■ What is being asked:
Nothing after the line containing "dei __Fattori di blending__" belongs in the answer; write out exactly every line from the start of the material up to it, including it.

»»

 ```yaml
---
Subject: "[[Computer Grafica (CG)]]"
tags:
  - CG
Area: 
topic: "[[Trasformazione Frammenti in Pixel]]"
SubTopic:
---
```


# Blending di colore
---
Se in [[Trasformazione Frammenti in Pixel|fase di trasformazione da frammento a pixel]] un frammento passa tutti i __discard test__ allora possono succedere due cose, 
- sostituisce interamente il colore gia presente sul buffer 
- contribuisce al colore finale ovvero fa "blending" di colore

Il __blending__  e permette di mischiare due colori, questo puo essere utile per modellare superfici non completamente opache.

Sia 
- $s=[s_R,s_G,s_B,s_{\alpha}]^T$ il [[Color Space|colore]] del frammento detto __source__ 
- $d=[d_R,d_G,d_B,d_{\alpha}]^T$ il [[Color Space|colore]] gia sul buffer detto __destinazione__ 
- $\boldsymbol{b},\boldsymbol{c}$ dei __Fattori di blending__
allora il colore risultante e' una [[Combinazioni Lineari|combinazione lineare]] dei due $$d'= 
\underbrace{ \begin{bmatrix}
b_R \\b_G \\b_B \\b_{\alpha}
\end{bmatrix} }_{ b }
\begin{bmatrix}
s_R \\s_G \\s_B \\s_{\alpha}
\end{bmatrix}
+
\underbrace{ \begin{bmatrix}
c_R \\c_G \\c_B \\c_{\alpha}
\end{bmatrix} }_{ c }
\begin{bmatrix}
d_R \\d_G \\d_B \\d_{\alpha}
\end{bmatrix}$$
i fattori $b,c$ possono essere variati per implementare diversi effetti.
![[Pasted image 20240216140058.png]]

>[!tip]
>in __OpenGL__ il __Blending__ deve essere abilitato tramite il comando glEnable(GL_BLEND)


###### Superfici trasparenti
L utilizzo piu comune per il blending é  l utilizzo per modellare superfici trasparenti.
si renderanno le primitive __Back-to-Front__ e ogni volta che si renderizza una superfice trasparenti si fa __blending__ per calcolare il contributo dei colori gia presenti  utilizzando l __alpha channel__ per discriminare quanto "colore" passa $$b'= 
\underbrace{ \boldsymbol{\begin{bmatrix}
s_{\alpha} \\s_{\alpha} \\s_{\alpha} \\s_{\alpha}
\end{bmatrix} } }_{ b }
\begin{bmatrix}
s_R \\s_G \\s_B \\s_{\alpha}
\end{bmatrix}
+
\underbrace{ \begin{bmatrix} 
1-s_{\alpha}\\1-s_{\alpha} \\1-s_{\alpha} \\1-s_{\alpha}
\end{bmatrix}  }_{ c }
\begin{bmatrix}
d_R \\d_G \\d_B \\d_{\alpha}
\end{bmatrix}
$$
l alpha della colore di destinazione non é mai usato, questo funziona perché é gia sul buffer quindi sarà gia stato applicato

««

■ Response area:
 ```yaml
---
Subject: "[[Computer Grafica (CG)]]"
tags:
  - CG
Area: 
topic: "[[Trasformazione Frammenti in Pixel]]"
SubTopic:
---
```


# Blending di colore
---
Se in [[Trasformazione Frammenti in Pixel|fase di trasformazione da frammento a pixel]] un frammento passa tutti i __discard test__ allora possono succedere due cose, 
- sostituisce interamente il colore gia presente sul buffer 
- contribuisce al colore finale ovvero fa "blending" di colore

Il __blending__  e permette di mischiare due colori, questo puo essere utile per modellare superfici non completamente opache.

Sia 
- $s=[s_R,s_G,s_B,s_{\alpha}]^T$ il [[Color Space|colore]] del frammento detto __source__ 
- $d=[d_R,d_G,d_B,d_{\alpha}]^T$ il [[Color Space|colore]] gia sul buffer detto __destinazione__ 
- $\boldsymbol{b},\boldsymbol{c}$ dei __Fattori di blending__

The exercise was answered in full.